> Data section:
══════════════════════════════
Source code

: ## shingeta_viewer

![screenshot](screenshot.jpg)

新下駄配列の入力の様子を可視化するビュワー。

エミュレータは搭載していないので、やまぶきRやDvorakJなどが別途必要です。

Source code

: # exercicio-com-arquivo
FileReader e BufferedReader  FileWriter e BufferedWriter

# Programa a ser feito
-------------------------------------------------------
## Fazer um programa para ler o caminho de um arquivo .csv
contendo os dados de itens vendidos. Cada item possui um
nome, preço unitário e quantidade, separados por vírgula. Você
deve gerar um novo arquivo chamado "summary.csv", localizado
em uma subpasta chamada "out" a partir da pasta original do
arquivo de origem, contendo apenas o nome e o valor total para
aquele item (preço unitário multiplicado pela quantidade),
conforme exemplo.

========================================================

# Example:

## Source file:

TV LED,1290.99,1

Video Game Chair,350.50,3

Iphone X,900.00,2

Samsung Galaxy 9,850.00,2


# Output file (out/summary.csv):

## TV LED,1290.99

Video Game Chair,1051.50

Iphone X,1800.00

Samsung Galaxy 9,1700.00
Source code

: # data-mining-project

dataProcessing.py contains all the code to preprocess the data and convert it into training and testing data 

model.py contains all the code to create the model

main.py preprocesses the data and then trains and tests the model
══════════════════════════════
> Activity:
The lines above should be duplicated exactly.

> Your solution:
Source code

: ## shingeta_viewer

![screenshot](screenshot.jpg)

新下駄配列の入力の様子を可視化するビュワー。

エミュレータは搭載していないので、やまぶきRやDvorakJなどが別途必要です。

Source code

: # exercicio-com-arquivo
FileReader e BufferedReader  FileWriter e BufferedWriter

# Programa a ser feito
-------------------------------------------------------
## Fazer um programa para ler o caminho de um arquivo .csv
contendo os dados de itens vendidos. Cada item possui um
nome, preço unitário e quantidade, separados por vírgula. Você
deve gerar um novo arquivo chamado "summary.csv", localizado
em uma subpasta chamada "out" a partir da pasta original do
arquivo de origem, contendo apenas o nome e o valor total para
aquele item (preço unitário multiplicado pela quantidade),
conforme exemplo.

========================================================

# Example:

## Source file:

TV LED,1290.99,1

Video Game Chair,350.50,3

Iphone X,900.00,2

Samsung Galaxy 9,850.00,2


# Output file (out/summary.csv):

## TV LED,1290.99

Video Game Chair,1051.50

Iphone X,1800.00

Samsung Galaxy 9,1700.00
Source code

: # data-mining-project

dataProcessing.py contains all the code to preprocess the data and convert it into training and testing data 

model.py contains all the code to create the model

main.py preprocesses the data and then trains and tests the model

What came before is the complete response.